Scientific: Eucalyptus leucoxylon
Common: white iron bark (common U.S. name), yellow gum, Tasmanian yellow gum, red flowering gum (more common names in Australia)
Family: Myrtaceae
Origin: Australia: open forest and woodland in western Victoria, South Australia and southwestern New South Wales.

Pronounciation: Ewe-ka-LIP-tus lou-COX-i-lon

Hardiness zones:
Sunset 8-24
USDA 9-11

Landscape Use: Medium-sized open and variably upright tree, light shade, great for residential areas, narrow commercial spaces, street medians, or other small spaces.

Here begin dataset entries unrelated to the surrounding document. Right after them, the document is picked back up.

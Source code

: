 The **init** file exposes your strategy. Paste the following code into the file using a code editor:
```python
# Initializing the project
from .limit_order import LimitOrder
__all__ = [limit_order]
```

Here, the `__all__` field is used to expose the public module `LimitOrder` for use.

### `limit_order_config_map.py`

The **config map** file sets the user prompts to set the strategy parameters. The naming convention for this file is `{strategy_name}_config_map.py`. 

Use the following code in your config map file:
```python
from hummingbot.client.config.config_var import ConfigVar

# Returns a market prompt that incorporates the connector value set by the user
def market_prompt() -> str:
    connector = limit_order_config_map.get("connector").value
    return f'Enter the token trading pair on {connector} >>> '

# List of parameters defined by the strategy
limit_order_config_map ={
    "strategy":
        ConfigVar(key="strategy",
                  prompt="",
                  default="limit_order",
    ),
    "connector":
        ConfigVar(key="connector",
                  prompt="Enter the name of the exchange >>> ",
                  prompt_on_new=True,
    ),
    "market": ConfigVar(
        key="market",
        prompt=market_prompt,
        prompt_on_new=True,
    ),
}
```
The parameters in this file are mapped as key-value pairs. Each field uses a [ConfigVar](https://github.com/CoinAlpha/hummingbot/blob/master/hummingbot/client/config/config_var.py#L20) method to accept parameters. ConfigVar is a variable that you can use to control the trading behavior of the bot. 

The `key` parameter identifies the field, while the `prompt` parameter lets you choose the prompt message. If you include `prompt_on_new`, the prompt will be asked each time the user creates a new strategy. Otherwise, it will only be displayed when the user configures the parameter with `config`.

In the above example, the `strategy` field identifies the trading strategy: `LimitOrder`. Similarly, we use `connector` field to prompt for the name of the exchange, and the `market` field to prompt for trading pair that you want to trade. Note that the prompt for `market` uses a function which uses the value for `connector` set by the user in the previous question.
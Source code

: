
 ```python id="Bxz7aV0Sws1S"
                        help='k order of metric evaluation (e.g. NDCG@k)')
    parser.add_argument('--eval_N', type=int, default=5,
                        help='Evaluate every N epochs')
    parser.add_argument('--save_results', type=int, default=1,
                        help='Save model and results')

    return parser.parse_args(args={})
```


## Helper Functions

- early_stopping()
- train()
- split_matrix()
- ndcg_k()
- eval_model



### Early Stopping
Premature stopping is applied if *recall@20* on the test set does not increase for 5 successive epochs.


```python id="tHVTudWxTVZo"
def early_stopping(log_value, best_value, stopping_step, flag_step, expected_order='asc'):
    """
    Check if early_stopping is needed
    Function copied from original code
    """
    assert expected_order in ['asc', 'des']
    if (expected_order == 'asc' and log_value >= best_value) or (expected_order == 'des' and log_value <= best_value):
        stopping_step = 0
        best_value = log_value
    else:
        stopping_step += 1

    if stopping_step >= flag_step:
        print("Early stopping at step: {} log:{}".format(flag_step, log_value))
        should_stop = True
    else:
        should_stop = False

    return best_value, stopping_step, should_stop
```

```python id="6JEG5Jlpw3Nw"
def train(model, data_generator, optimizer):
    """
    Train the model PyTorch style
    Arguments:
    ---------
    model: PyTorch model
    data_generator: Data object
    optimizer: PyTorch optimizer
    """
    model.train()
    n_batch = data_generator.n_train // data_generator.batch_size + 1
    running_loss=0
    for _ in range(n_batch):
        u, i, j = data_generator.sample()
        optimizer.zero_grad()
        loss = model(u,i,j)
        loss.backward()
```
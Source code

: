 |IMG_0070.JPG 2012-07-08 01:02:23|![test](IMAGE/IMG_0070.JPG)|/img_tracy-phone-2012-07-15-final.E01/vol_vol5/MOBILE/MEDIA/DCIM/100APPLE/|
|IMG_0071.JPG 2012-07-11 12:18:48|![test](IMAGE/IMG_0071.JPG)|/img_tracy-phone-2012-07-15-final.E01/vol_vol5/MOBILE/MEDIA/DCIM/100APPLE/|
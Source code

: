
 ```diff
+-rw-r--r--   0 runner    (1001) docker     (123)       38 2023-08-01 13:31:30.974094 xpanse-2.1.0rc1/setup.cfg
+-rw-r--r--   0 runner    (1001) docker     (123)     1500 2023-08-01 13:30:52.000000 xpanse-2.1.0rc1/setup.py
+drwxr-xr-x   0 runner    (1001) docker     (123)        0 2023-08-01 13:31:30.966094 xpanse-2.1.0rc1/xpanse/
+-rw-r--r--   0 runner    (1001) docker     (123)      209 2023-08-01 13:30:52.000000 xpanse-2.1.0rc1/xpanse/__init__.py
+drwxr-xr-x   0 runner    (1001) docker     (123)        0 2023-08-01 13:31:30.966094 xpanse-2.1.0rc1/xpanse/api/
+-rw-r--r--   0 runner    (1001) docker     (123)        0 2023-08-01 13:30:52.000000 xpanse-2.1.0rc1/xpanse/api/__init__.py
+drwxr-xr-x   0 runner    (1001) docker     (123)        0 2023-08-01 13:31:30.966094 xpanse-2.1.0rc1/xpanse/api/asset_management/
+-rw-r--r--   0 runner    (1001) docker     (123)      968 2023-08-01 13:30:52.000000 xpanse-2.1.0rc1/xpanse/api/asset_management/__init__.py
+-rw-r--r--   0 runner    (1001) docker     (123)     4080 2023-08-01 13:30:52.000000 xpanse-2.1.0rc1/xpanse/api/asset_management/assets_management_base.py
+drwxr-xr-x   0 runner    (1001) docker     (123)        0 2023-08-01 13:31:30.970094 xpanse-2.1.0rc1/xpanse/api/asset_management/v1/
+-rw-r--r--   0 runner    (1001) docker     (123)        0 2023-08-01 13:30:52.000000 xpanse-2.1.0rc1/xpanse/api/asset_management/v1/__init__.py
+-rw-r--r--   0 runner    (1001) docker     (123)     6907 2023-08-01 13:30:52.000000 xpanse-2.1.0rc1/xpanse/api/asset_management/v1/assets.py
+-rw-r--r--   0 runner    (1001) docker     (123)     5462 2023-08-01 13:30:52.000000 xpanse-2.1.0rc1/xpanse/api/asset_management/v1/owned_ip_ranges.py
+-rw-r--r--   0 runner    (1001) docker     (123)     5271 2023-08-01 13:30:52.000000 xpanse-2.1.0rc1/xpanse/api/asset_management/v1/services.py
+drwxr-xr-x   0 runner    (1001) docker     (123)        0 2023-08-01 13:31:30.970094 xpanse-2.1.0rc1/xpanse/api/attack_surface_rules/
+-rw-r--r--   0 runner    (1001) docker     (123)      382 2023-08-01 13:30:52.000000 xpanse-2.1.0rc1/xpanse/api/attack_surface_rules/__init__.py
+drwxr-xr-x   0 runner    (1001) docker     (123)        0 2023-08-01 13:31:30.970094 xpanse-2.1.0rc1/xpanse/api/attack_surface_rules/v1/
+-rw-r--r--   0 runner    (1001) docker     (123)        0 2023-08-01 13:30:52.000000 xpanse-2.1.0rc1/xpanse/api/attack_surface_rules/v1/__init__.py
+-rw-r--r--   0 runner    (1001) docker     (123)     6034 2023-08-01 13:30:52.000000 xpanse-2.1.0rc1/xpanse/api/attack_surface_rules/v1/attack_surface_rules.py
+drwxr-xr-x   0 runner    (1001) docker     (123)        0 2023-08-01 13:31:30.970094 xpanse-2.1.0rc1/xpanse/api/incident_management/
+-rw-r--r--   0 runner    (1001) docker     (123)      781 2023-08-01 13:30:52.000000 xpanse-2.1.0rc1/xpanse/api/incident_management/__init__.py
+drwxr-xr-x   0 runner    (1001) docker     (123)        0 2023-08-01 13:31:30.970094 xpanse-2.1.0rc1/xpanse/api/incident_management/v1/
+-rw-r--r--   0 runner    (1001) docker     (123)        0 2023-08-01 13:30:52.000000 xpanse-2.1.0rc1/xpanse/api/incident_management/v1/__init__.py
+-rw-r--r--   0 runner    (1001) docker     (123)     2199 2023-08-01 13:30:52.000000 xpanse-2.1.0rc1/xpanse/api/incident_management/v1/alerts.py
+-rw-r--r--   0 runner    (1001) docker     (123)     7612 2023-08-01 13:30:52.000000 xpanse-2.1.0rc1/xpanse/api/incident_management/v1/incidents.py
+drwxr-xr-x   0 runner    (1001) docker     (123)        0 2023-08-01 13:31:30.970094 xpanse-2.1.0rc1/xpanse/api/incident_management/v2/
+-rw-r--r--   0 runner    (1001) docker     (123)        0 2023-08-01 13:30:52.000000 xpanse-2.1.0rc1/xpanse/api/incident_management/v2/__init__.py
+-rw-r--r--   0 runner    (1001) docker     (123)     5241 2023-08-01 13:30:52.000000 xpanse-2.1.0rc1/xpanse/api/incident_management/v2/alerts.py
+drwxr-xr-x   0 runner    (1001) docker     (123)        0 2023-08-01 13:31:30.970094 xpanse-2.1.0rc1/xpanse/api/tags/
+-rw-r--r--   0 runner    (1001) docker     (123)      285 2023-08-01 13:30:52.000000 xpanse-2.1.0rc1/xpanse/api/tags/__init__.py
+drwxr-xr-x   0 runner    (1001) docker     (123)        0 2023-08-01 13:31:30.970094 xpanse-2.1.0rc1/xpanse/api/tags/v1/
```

Form & Character: Strongly upright, open and sleek (smooth white when brown phellum sheds) and somewhat refined evergreen variably small to large tree.

Growth Habit: Woody, evergreen perennial tree, moderate and open variable height from 20 to 80 feet with less than equal spread.

Foliage/texture: Grey green leaves, 3 to 6 inches long, falcate, trunk shedding to become smooth and very WHITE (white), yellow or bluish color; medium texture.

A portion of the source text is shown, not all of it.